▼▼▼
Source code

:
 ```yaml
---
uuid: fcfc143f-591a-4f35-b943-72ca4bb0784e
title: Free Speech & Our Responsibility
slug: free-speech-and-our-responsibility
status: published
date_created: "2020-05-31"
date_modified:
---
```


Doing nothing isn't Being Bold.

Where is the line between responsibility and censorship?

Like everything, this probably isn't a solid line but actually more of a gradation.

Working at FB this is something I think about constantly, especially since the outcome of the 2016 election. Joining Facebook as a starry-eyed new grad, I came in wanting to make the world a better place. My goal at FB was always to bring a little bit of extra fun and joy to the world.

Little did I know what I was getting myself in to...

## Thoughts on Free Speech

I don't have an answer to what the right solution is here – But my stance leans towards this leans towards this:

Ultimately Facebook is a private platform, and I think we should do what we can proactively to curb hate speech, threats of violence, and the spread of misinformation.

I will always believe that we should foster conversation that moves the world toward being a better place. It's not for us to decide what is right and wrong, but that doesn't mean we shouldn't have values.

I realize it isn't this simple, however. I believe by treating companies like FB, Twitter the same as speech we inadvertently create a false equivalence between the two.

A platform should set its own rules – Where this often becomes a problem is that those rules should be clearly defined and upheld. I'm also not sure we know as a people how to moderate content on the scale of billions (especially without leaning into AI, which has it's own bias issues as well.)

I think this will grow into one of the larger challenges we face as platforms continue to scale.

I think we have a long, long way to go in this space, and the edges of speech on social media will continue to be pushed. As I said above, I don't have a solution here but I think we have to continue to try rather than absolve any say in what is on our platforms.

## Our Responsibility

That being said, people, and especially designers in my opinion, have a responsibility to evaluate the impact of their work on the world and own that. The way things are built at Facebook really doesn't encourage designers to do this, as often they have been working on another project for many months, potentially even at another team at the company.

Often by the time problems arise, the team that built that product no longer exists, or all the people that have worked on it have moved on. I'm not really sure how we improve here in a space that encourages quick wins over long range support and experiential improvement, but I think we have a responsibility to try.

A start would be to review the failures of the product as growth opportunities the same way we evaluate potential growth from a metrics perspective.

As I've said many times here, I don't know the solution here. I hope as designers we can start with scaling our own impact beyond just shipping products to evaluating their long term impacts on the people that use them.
▲▲▲
◆ Exercise instructions ◆
Please transcribe the data exactly from its first line. End with the line that contains "Like everything, this".

◆ Exercise result ◆
Source code

:
 ```yaml
---
uuid: fcfc143f-591a-4f35-b943-72ca4bb0784e
title: Free Speech & Our Responsibility
slug: free-speech-and-our-responsibility
status: published
date_created: "2020-05-31"
date_modified:
---
```


Doing nothing isn't Being Bold.

Where is the line between responsibility and censorship?

Like everything, this probably isn't a solid line but actually more of a gradation.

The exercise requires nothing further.